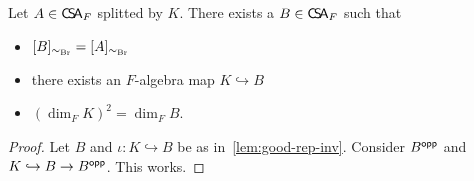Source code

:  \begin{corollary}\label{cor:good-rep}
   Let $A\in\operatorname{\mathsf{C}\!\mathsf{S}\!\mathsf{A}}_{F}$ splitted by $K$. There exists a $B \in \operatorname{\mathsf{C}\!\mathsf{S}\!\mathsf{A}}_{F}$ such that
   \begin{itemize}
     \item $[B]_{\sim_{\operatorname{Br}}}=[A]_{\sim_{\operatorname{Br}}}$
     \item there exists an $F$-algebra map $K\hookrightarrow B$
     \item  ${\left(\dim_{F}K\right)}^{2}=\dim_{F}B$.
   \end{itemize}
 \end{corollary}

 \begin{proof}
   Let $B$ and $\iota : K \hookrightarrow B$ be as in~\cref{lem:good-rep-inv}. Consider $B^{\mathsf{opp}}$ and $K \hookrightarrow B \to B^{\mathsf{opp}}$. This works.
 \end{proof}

****************

REQUIREMENT :: Copy out each line of the listing that holds "hookrightarrow".

ANSWER ::
     \item there exists an $F$-algebra map $K\hookrightarrow B$
   Let $B$ and $\iota : K \hookrightarrow B$ be as in~\cref{lem:good-rep-inv}. Consider $B^{\mathsf{opp}}$ and $K \hookrightarrow B \to B^{\mathsf{opp}}$. This works.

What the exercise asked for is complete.